On 06/28/17 21:57, Gregory Farnum
wrote:
[...] backup VMs
is create a snapshot by Ceph commands (rbd snapshot)
then download (rbd export) it.
We found
a very high Disk Read / Write latency during
creating / deleting snapshots, it will higher than
10000 ms.
Even not
during backup jobs, we often see a more than 4000
ms latency occurred.
Users
start to complain.
Could
you please help us to how to start the
troubleshooting?
For creating snaps
and keeping them, this was marked wontfix http://tracker.ceph.com/issues/10823
For deleting, see the recent "Snapshot removed, cluster
thrashed" thread for some config to try.
Given he says he's seeing 4 second IOs even without
snapshot involvement, I think Keynes must be seeing
something else in his cluster.
If you have few enough OSDs and slow enough journals that seem ok
without snaps, with snaps can be much worse than 4s IOs if you have
any sync heavy clients, like ganglia.
Before I figured out that it was exclusive-lock causing VMs to hang,
I tested many things and spent months on it and found that out.
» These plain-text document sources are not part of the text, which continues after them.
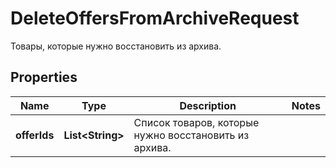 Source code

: 

# DeleteOffersFromArchiveRequest

Товары, которые нужно восстановить из архива. 

## Properties

| Name | Type | Description | Notes |
|------------ | ------------- | ------------- | -------------|
|**offerIds** | **List&lt;String&gt;** | Список товаров, которые нужно восстановить из архива. |  |



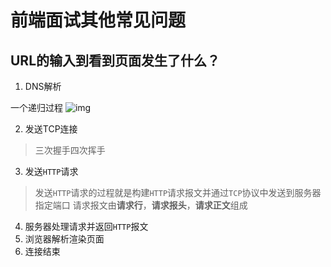 # 前端面试其他常见问题

## URL的输入到看到页面发生了什么？
1. DNS解析

一个递归过程
![img](/dovis-blog/other/7.png)

2. 发送TCP连接

> 三次握手四次挥手

3. 发送`HTTP`请求
> 发送`HTTP`请求的过程就是构建`HTTP`请求报文并通过`TCP`协议中发送到服务器指定端口 请求报文由**请求行**，**请求报头**，**请求正文**组成

4. 服务器处理请求并返回`HTTP`报文
5. 浏览器解析渲染页面
6. 连接结束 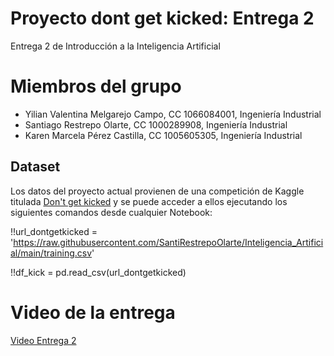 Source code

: # Proyecto dont get kicked: Entrega 2
Entrega 2 de Introducción a la Inteligencia Artificial

# Miembros del grupo
- Yilian Valentina Melgarejo Campo, CC 1066084001, Ingeniería Industrial
- Santiago Restrepo Olarte, CC 1000289908, Ingeniería Industrial
- Karen Marcela Pérez Castilla, CC 1005605305, Ingeniería Industrial


## Dataset
Los datos del proyecto actual provienen de una competición de Kaggle titulada [Don't get kicked](https://www.kaggle.com/competitions/DontGetKicked/overview) y se puede acceder a ellos ejecutando los siguientes comandos desde cualquier Notebook:

!!url_dontgetkicked = 'https://raw.githubusercontent.com/SantiRestrepoOlarte/Inteligencia_Artificial/main/training.csv'

!!df_kick = pd.read_csv(url_dontgetkicked)


# Video de la entrega
 [Video Entrega 2](https://www.youtube.com/watch?v=hI1qfn-OvdA)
Also
some people in freenode irc ##proxmox channel with cheap home setups
with ceph complain about such things often.
https://storageswiss.com/2016/04/01/snapshot-101-copy-on-write-vs-redirect-on-write/
Consider a copy-on-write
system, which copies any blocks before they
are overwritten with new information (i.e. it copies on
writes). In other words, if a block in a protected
entity is to be modified, the system will copy that
block to a separate snapshot area before it is
overwritten with the new information. This approach
requires three I/O operations for each write: one read
and two writes. [...] This decision process for each
block also comes with some computational overhead.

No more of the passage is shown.